Biases in Static Oligopoly Models?:
Evidence from the California Electricity Market
Dae-Wook Kim, Department of Economics, University of California, Davis
Christopher R. Knittel, Department of Economics, University of California, Davis
Estimating market power is often complicated by the lack of
reliable measures of marginal cost. Instead, policy-makers often rely on other
summary statistics of the market, thought to be correlated with price cost
margins--such as concentration ratios or the HHI. In many industries, these
summary statistics may be only weakly correlated with deviations from perfectly
competitive pricing. Beginning with Gollop and Roberts (1979), a number of
empirical studies have allowed the data to identify industry competition and
marginal cost levels by estimating the firms' first order condition within
a conjectural variations framework.
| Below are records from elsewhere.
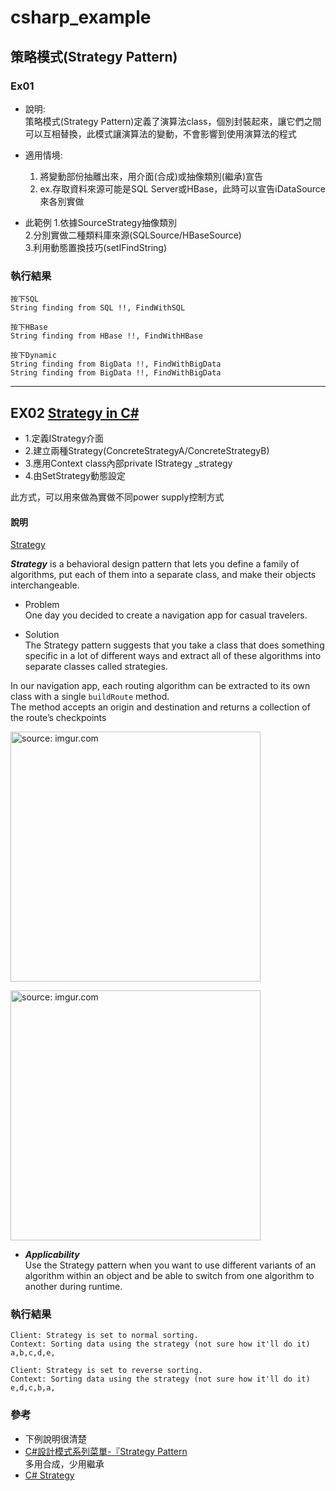 # csharp_example

## 策略模式(Strategy Pattern)  

### Ex01

- 說明:   
策略模式(Strategy Pattern)定義了演算法class，個別封裝起來，讓它們之間可以互相替換，此模式讓演算法的變動，不會影響到使用演算法的程式  

- 適用情境:  
  1. 將變動部份抽離出來，用介面(合成)或抽像類別(繼承)宣告  
  2. ex.存取資料來源可能是SQL Server或HBase，此時可以宣告iDataSource來各別實做  


- 此範例
  1.依據SourceStrategy抽像類別  
  2.分別實做二種類料庫來源(SQLSource/HBaseSource)  
  3.利用動態置換技巧(setIFindString)  


### 執行結果

```
按下SQL
String finding from SQL !!, FindWithSQL

按下HBase
String finding from HBase !!, FindWithHBase

按下Dynamic
String finding from BigData !!, FindWithBigData
String finding from BigData !!, FindWithBigData
```

----------

## EX02 [Strategy in C#][1]

- 1.定義IStrategy介面  
- 2.建立兩種Strategy(ConcreteStrategyA/ConcreteStrategyB)  
- 3.應用Context class內部private IStrategy _strategy  
- 4.由SetStrategy動態設定  

此方式，可以用來做為實做不同power supply控制方式  


#### 說明

[Strategy][2]  

***Strategy*** is a behavioral design pattern that lets you define a family of algorithms, put each of them into a separate class, and make their objects interchangeable.  

- Problem    
One day you decided to create a navigation app for casual travelers.  

- Solution  
The Strategy pattern suggests that you take a class that does something specific in a lot of different ways and extract all of these algorithms into separate classes called strategies.  


In our navigation app, each routing algorithm can be extracted to its own class with a single ```buildRoute``` method.  
The method accepts an origin and destination and returns a collection of the route’s checkpoints  

<a href="https://imgur.com/qm3K2GC"><img src="https://i.imgur.com/qm3K2GC.png" title="source: imgur.com" width="400px" /></a>

<a href="https://imgur.com/SEQY7dZ"><img src="https://i.imgur.com/SEQY7dZ.png" title="source: imgur.com" width="400px" /></a>


- ***Applicability***  
Use the Strategy pattern when you want to use different variants of an algorithm within an object and be able to switch from one algorithm to another during runtime.



### 執行結果

```
Client: Strategy is set to normal sorting.
Context: Sorting data using the strategy (not sure how it'll do it)
a,b,c,d,e,

Client: Strategy is set to reverse sorting.
Context: Sorting data using the strategy (not sure how it'll do it)
e,d,c,b,a,
```

### 參考

- 下例說明很清楚  
 - [C#設計模式系列菜單-『Strategy Pattern][3]  
 多用合成，少用繼承  
 - [C# Strategy][4]  


[1]:https://refactoring.guru/design-patterns/strategy/csharp/example
[2]:https://refactoring.guru/design-patterns/strategy
[3]:https://dotblogs.com.tw/h091237557/2014/05/29/145301
[4]:https://www.dofactory.com/net/strategy-design-pattern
Despite the prevalence of such "New
Empirical Industrial Organization" (NEIO) studies, Corts (1999) illustrates
the estimated mark-up levels may be biased, since the estimated conjectural
variations model forces the supply relationship to be a ray through the marginal
cost intercept, whereas this need not be true in dynamic games. In this paper,
we use direct measures of marginal cost for the California electricity market
to measure the extent to which estimated mark-ups and marginal costs are biased.
Our results suggest that the NEIO technique poorly estimates the level of
mark-ups and the sensitivity of marginal cost to cost shifters.